BEGIN

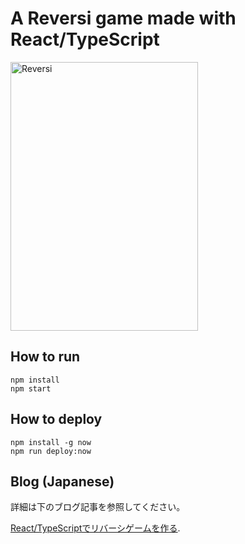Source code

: # A Reversi game made with React/TypeScript

<img src="https://user-images.githubusercontent.com/691150/47958742-a78cf280-df75-11e8-8166-288797dcddcd.png" alt="Reversi" title="Reversi" width="300" height="430">


## How to run

```
npm install
npm start
```

## How to deploy

```
npm install -g now
npm run deploy:now
```



## Blog (Japanese)

詳細は下のブログ記事を参照してください。

 [React/TypeScriptでリバーシゲームを作る](https://blog.makotoishida.com/2018/10/reacttypescript.html).

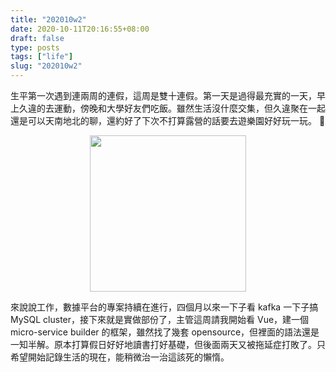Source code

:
 ```yaml
---
title: "202010w2"
date: 2020-10-11T20:16:55+08:00
draft: false
type: posts
tags: ["life"]
slug: "202010w2"
---
```


生平第一次遇到連兩周的連假，這周是雙十連假。第一天是過得最充實的一天，早上久違的去運動，傍晚和大學好友們吃飯。雖然生活沒什麼交集，但久違聚在一起還是可以天南地北的聊，還約好了下次不打算露營的話要去遊樂園好好玩一玩。 :two_women_holding_hands:

<img style="height:250px;display:block;margin:auto;" src="https://imgur.com/pOzhUft.jpg"/>

來說說工作，數據平台的專案持續在進行，四個月以來一下子看 kafka 一下子搞 MySQL cluster，接下來就是實做部份了，主管這周請我開始看 Vue，建一個 micro-service builder 的框架，雖然找了幾套 opensource，但裡面的語法還是一知半解。原本打算假日好好地讀書打好基礎，但後面兩天又被拖延症打敗了。只希望開始記錄生活的現在，能稍微治一治這該死的懶惰。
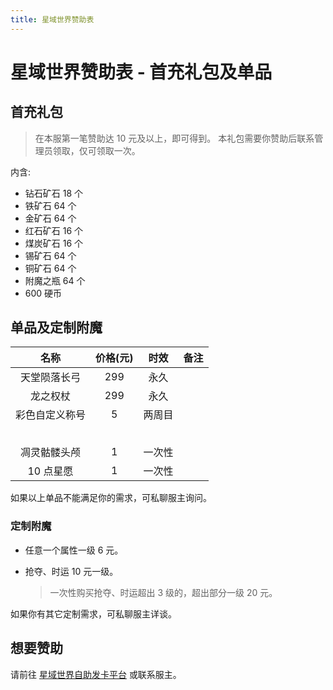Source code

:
 ```yaml
---
title: 星域世界赞助表
---
```


# 星域世界赞助表 - 首充礼包及单品

## 首充礼包

> 在本服第一笔赞助达 10 元及以上，即可得到。
> 本礼包需要你赞助后联系管理员领取，仅可领取一次。

内含:

- 钻石矿石 18 个
- 铁矿石 64 个
- 金矿石 64 个
- 红石矿石 16  个
- 煤炭矿石 16 个
- 锡矿石 64 个
- 铜矿石 64 个
- 附魔之瓶 64 个
- 600 硬币

## 单品及定制附魔

|      名称      | 价格(元) |  时效  | 备注 |
| :------------: | :------: | :----: | :--: |
|  天堂陨落长弓  |   299    |  永久  |      |
|    龙之权杖    |   299    |  永久  |      |
| 彩色自定义称号 |    5     | 两周目 |      |
|                |          |        |      |
|                |          |        |      |
|                |          |        |      |
|                |          |        |      |
|                |          |        |      |
|  凋灵骷髅头颅  |    1     | 一次性 |      |
|   10 点星愿    |    1     | 一次性 |      |

如果以上单品不能满足你的需求，可私聊服主询问。

### 定制附魔

- 任意一个属性一级 6 元。

- 抢夺、时运 10 元一级。

  > 一次性购买抢夺、时运超出 3 级的，超出部分一级 20 元。

如果你有其它定制需求，可私聊服主详谈。

## 想要赞助

请前往 [星域世界自助发卡平台](https://pay.mcstaralliance.com) 或联系服主。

END

No pictures belong in the answer; copy all other parts of the listing exactly.

◆ Answer:
Source code

: # A Reversi game made with React/TypeScript

<img src="https://user-images.githubusercontent.com/691150/47958742-a78cf280-df75-11e8-8166-288797dcddcd.png" alt="Reversi" title="Reversi" width="300" height="430">


## How to run

```
npm install
npm start
```

## How to deploy

```
npm install -g now
npm run deploy:now
```



## Blog (Japanese)

詳細は下のブログ記事を参照してください。

 [React/TypeScriptでリバーシゲームを作る](https://blog.makotoishida.com/2018/10/reacttypescript.html).

Source code

:
 ```yaml
---
title: "202010w2"
date: 2020-10-11T20:16:55+08:00
draft: false
type: posts
tags: ["life"]
slug: "202010w2"
---
```


生平第一次遇到連兩周的連假，這周是雙十連假。第一天是過得最充實的一天，早上久違的去運動，傍晚和大學好友們吃飯。雖然生活沒什麼交集，但久違聚在一起還是可以天南地北的聊，還約好了下次不打算露營的話要去遊樂園好好玩一玩。 :two_women_holding_hands:

<img style="height:250px;display:block;margin:auto;" src="https://imgur.com/pOzhUft.jpg"/>

來說說工作，數據平台的專案持續在進行，四個月以來一下子看 kafka 一下子搞 MySQL cluster，接下來就是實做部份了，主管這周請我開始看 Vue，建一個 micro-service builder 的框架，雖然找了幾套 opensource，但裡面的語法還是一知半解。原本打算假日好好地讀書打好基礎，但後面兩天又被拖延症打敗了。只希望開始記錄生活的現在，能稍微治一治這該死的懶惰。
Source code

:
 ```yaml
---
title: 星域世界赞助表
---
```


# 星域世界赞助表 - 首充礼包及单品

## 首充礼包

> 在本服第一笔赞助达 10 元及以上，即可得到。
> 本礼包需要你赞助后联系管理员领取，仅可领取一次。

内含:

- 钻石矿石 18 个
- 铁矿石 64 个
- 金矿石 64 个
- 红石矿石 16  个
- 煤炭矿石 16 个
- 锡矿石 64 个
- 铜矿石 64 个
- 附魔之瓶 64 个
- 600 硬币

## 单品及定制附魔

|      名称      | 价格(元) |  时效  | 备注 |
| :------------: | :------: | :----: | :--: |
|  天堂陨落长弓  |   299    |  永久  |      |
|    龙之权杖    |   299    |  永久  |      |
| 彩色自定义称号 |    5     | 两周目 |      |
|                |          |        |      |
|                |          |        |      |
|                |          |        |      |
|                |          |        |      |
|                |          |        |      |
|  凋灵骷髅头颅  |    1     | 一次性 |      |
|   10 点星愿    |    1     | 一次性 |      |

如果以上单品不能满足你的需求，可私聊服主询问。

### 定制附魔

- 任意一个属性一级 6 元。

- 抢夺、时运 10 元一级。

  > 一次性购买抢夺、时运超出 3 级的，超出部分一级 20 元。

如果你有其它定制需求，可私聊服主详谈。

## 想要赞助

请前往 [星域世界自助发卡平台](https://pay.mcstaralliance.com) 或联系服主。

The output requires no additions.